PPE (Personal Protective Equipment)

  • Worn to protect self and patient.
  • Masks, eyewear, gloves, etc.
  • Types of gloves:
    • Medical examination gloves: Clean, not sterile.
    • Surgical gloves: Sterile, individually packaged, left/right-hand specific.
    • Heavy-duty/utility gloves: Thicker, for handling instruments and cleaning rooms.
    • Each student will get their own utility glove
  • Face and eye protection:
    • Standard of care to provide patients with eyewear.
  • Masks:
    • ASTM Level 3 mask prevents most aerosols and droplets from going through.
    • N95 masks used when sick or treating patients with tuberculosis (very communicable disease).
  • Hand hygiene:
    • Single most important way to prevent disease transmission.
    • Remove rings and jewelry first.
    • Keep fingernails short with smooth filed edges (quarter inch max, if you see the fingernail when looking at your palm, it is too long.)

Sterilization

  • Destruction of all living organisms, including bacterial spores (bacteria in a static state that they can come back out of).
  • Terms:
    • Critical, semicritical, noncritical items.
      Noncritical items: Contact only with intact skin.
      Semicritical items: Contact oral fluids but do not penetrate soft tissue/bone.
      Critical instruments: Penetrate soft tissue or bone.

Levels of Clean

  • Sanitation/cleaning:
    • Reducing contaminants to a safe level (e.g., countertops).
  • Disinfection:
    • Using chemicals, UV, or X-rays to destroy microorganisms (but doesn't affect spores).
  • Sterilization:
    • Removing live and spore forms of viruses/bacteria (physical or chemical).

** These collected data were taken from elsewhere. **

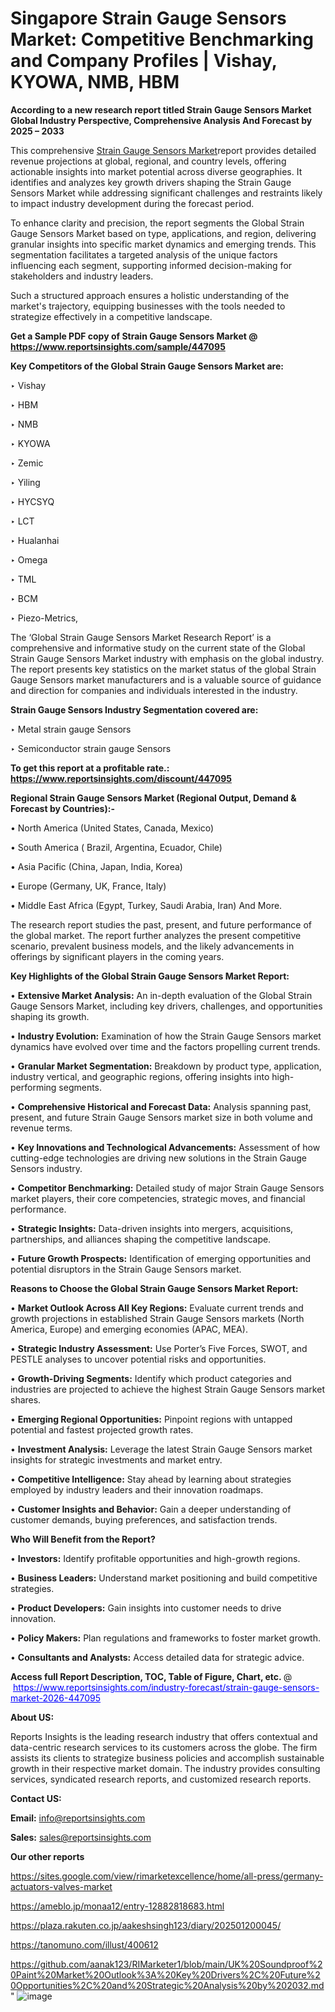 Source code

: # Singapore Strain Gauge Sensors Market: Competitive Benchmarking and Company Profiles | Vishay, KYOWA, NMB, HBM

<strong>According to a new research report titled Strain Gauge Sensors Market Global Industry Perspective, Comprehensive Analysis And Forecast by 2025 – 2033</strong>

This comprehensive <a href=https://www.reportsinsights.com/sample/447095>Strain Gauge Sensors Market</a>report provides detailed revenue projections at global, regional, and country levels, offering actionable insights into market potential across diverse geographies. It identifies and analyzes key growth drivers shaping the Strain Gauge Sensors Market while addressing significant challenges and restraints likely to impact industry development during the forecast period.

To enhance clarity and precision, the report segments the Global Strain Gauge Sensors Market based on type, applications, and region, delivering granular insights into specific market dynamics and emerging trends. This segmentation facilitates a targeted analysis of the unique factors influencing each segment, supporting informed decision-making for stakeholders and industry leaders.

Such a structured approach ensures a holistic understanding of the market's trajectory, equipping businesses with the tools needed to strategize effectively in a competitive landscape.

<strong>Get a Sample PDF copy of Strain Gauge Sensors Market </strong><strong>@<a href=https://www.reportsinsights.com/sample/447095 style=color:#0000ff;> https://www.reportsinsights.com/sample/447095</a></strong></font>

<strong>Key Competitors of the Global Strain Gauge Sensors Market are:</strong>

‣ Vishay

‣ HBM

‣ NMB

‣ KYOWA

‣ Zemic

‣ Yiling

‣ HYCSYQ

‣ LCT

‣ Hualanhai

‣ Omega

‣ TML

‣ BCM

‣ Piezo-Metrics,

The ‘Global Strain Gauge Sensors Market Research Report’ is a comprehensive and informative study on the current state of the Global Strain Gauge Sensors Market industry with emphasis on the global industry. The report presents key statistics on the market status of the global Strain Gauge Sensors market manufacturers and is a valuable source of guidance and direction for companies and individuals interested in the industry.

<strong>Strain Gauge Sensors Industry Segmentation covered are:</strong>

‣ Metal strain gauge Sensors

‣ Semiconductor strain gauge Sensors

<strong>To get this report at a profitable rate.: <a href=https://www.reportsinsights.com/discount/447095 style=color:#0000ff;>https://www.reportsinsights.com/discount/447095</a></strong></font>

<strong>Regional Strain Gauge Sensors Market (Regional Output, Demand &amp; Forecast by Countries):-</strong>

• North America (United States, Canada, Mexico)

• South America ( Brazil, Argentina, Ecuador, Chile)

• Asia Pacific (China, Japan, India, Korea)

• Europe (Germany, UK, France, Italy)

• Middle East Africa (Egypt, Turkey, Saudi Arabia, Iran) And More.

The research report studies the past, present, and future performance of the global market. The report further analyzes the present competitive scenario, prevalent business models, and the likely advancements in offerings by significant players in the coming years.

<strong>Key Highlights of the Global Strain Gauge Sensors Market Report:</strong>

• <strong>Extensive Market Analysis:</strong> An in-depth evaluation of the Global Strain Gauge Sensors Market, including key drivers, challenges, and opportunities shaping its growth.

• <strong>Industry Evolution:</strong> Examination of how the Strain Gauge Sensors market dynamics have evolved over time and the factors propelling current trends.

• <strong>Granular Market Segmentation:</strong> Breakdown by product type, application, industry vertical, and geographic regions, offering insights into high-performing segments.

• <strong>Comprehensive Historical and Forecast Data:</strong> Analysis spanning past, present, and future Strain Gauge Sensors market size in both volume and revenue terms.

• <strong>Key Innovations and Technological Advancements:</strong> Assessment of how cutting-edge technologies are driving new solutions in the Strain Gauge Sensors industry.

• <strong>Competitor Benchmarking:</strong> Detailed study of major Strain Gauge Sensors market players, their core competencies, strategic moves, and financial performance.

• <strong>Strategic Insights:</strong> Data-driven insights into mergers, acquisitions, partnerships, and alliances shaping the competitive landscape.

• <strong>Future Growth Prospects:</strong> Identification of emerging opportunities and potential disruptors in the Strain Gauge Sensors market.

<strong>Reasons to Choose the Global Strain Gauge Sensors Market Report:</strong>

• <strong>Market Outlook Across All Key Regions:</strong> Evaluate current trends and growth projections in established Strain Gauge Sensors markets (North America, Europe) and emerging economies (APAC, MEA).

• <strong>Strategic Industry Assessment:</strong> Use Porter’s Five Forces, SWOT, and PESTLE analyses to uncover potential risks and opportunities.

• <strong>Growth-Driving Segments:</strong> Identify which product categories and industries are projected to achieve the highest Strain Gauge Sensors market shares.

• <strong>Emerging Regional Opportunities:</strong> Pinpoint regions with untapped potential and fastest projected growth rates.

• <strong>Investment Analysis:</strong> Leverage the latest Strain Gauge Sensors market insights for strategic investments and market entry.

• <strong>Competitive Intelligence:</strong> Stay ahead by learning about strategies employed by industry leaders and their innovation roadmaps.

• <strong>Customer Insights and Behavior:</strong> Gain a deeper understanding of customer demands, buying preferences, and satisfaction trends.

<strong>Who Will Benefit from the Report?</strong>

• <strong>Investors:</strong> Identify profitable opportunities and high-growth regions.

• <strong>Business Leaders:</strong> Understand market positioning and build competitive strategies.

• <strong>Product Developers:</strong> Gain insights into customer needs to drive innovation.

• <strong>Policy Makers:</strong> Plan regulations and frameworks to foster market growth.

• <strong>Consultants and Analysts:</strong> Access detailed data for strategic advice.
</ul>
<strong>Access full Report Description, TOC, Table of Figure, Chart, etc. </strong>@  <a href=https://www.reportsinsights.com/industry-forecast/strain-gauge-sensors-market-2026-447095 style=color:#0000ff;>https://www.reportsinsights.com/industry-forecast/strain-gauge-sensors-market-2026-447095</a></font>

<strong><strong>About US</strong>:</strong>

Reports Insights is the leading research industry that offers contextual and data-centric research services to its customers across the globe. The firm assists its clients to strategize business policies and accomplish sustainable growth in their respective market domain. The industry provides consulting services, syndicated research reports, and customized research reports.

<strong>Contact US:</strong>

<p class=""""><b>Email:</b> <a href=mailto:info@reportsinsights.com>info@reportsinsights.com</a></p>
<p class=""""><b>Sales:</b> <a href=mailto:sales@reportsinsights.com>sales@reportsinsights.com</a></p>

<strong>Our other reports</strong>

<a href=https://sites.google.com/view/rimarketexcellence/home/all-press/germany-actuators-valves-market>https://sites.google.com/view/rimarketexcellence/home/all-press/germany-actuators-valves-market</a>

<a href=https://ameblo.jp/monaa12/entry-12882818683.html>https://ameblo.jp/monaa12/entry-12882818683.html</a>

<a href=https://plaza.rakuten.co.jp/aakeshsingh123/diary/202501200045/>https://plaza.rakuten.co.jp/aakeshsingh123/diary/202501200045/</a>

<a href=https://tanomuno.com/illust/400612>https://tanomuno.com/illust/400612</a>

<a href=https://github.com/aanak123/RIMarketer1/blob/main/UK%20Soundproof%20Paint%20Market%20Outlook%3A%20Key%20Drivers%2C%20Future%20Opportunities%2C%20and%20Strategic%20Analysis%20by%202032.md>https://github.com/aanak123/RIMarketer1/blob/main/UK%20Soundproof%20Paint%20Market%20Outlook%3A%20Key%20Drivers%2C%20Future%20Opportunities%2C%20and%20Strategic%20Analysis%20by%202032.md</a>"
![image](https://github.com/user-attachments/assets/44a59aa3-872e-47c1-a10c-7fe4ea452644)
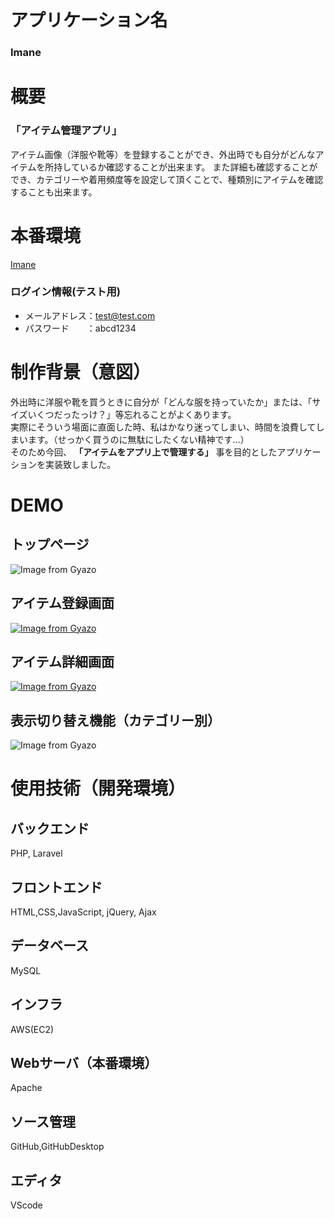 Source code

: # アプリケーション名

### **Imane**

# 概要

### **「アイテム管理アプリ」**

アイテム画像（洋服や靴等）を登録することができ、外出時でも自分がどんなアイテムを所持しているか確認することが出来ます。
また詳細も確認することができ、カテゴリーや着用頻度等を設定して頂くことで、種類別にアイテムを確認することも出来ます。

# 本番環境

[Imane](http://35.73.88.121/)

### ログイン情報(テスト用)

- メールアドレス：test@test.com
- パスワード　　：abcd1234

# 制作背景（意図）

外出時に洋服や靴を買うときに自分が「どんな服を持っていたか」または、「サイズいくつだったっけ？」等忘れることがよくあります。  
実際にそういう場面に直面した時、私はかなり迷ってしまい、時間を浪費してしまいます。（せっかく買うのに無駄にしたくない精神です…）  
そのため今回、 **「アイテムをアプリ上で管理する」** 事を目的としたアプリケーションを実装致しました。

# DEMO

## **トップページ**
![Image from Gyazo](https://i.gyazo.com/10de6d0d9cba8adc62d299bb7562ed49.gif)

## **アイテム登録画面**
[![Image from Gyazo](https://i.gyazo.com/d9a02399a56947b52a88a4ed893f7433.png)](https://gyazo.com/d9a02399a56947b52a88a4ed893f7433)

## **アイテム詳細画面**
[![Image from Gyazo](https://i.gyazo.com/69b4f1e3335361b713138d5509aecadc.jpg)](https://gyazo.com/69b4f1e3335361b713138d5509aecadc)

## **表示切り替え機能（カテゴリー別）**
![Image from Gyazo](https://i.gyazo.com/e46e7c38beb4c2457ec7b90c716ac79a.gif)

# 使用技術（開発環境）

## バックエンド
PHP, Laravel

## フロントエンド
HTML,CSS,JavaScript, jQuery, Ajax

## データベース
MySQL

## インフラ
AWS(EC2)

## Webサーバ（本番環境）
Apache

## ソース管理
GitHub,GitHubDesktop

## エディタ
VScode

Instrument Cleaning Process

  • Transport in solid container.
  • Presoak to remove material.
  • Melee machine or ultrasonic to preclean before sterilization.

Methods of Sterilization

  • Heat sterilization (heat under pressure).
  • Sterilization pouches.
  • Know specs for different types of heat sterilization (time, pressure, heat).
  • Heat kills live bacteria; pressure kills spores.
  • Dry heat can sterilize but takes longer and wears instruments faster.

Classes of Disinfectants and Sterilants

  • Glutaraldehydes, fluorines, iodophors, and phenolics.
  • Disinfectants should kill broad spectrum antibacterial and antiviral, tuberculosis, hep a, hep b, hep c, HIV.
  • Cold sterilization for plastics:
    • Uses glutaraldehyde mixture for 3-24 hours.

Assuring Sterility

  • Biological indicators.

Biohazard

  • Anything that can transmit a disease (bacteria or virus).
  • Know symbols and appropriate colors (red).
  • Sharps containers for sharp items.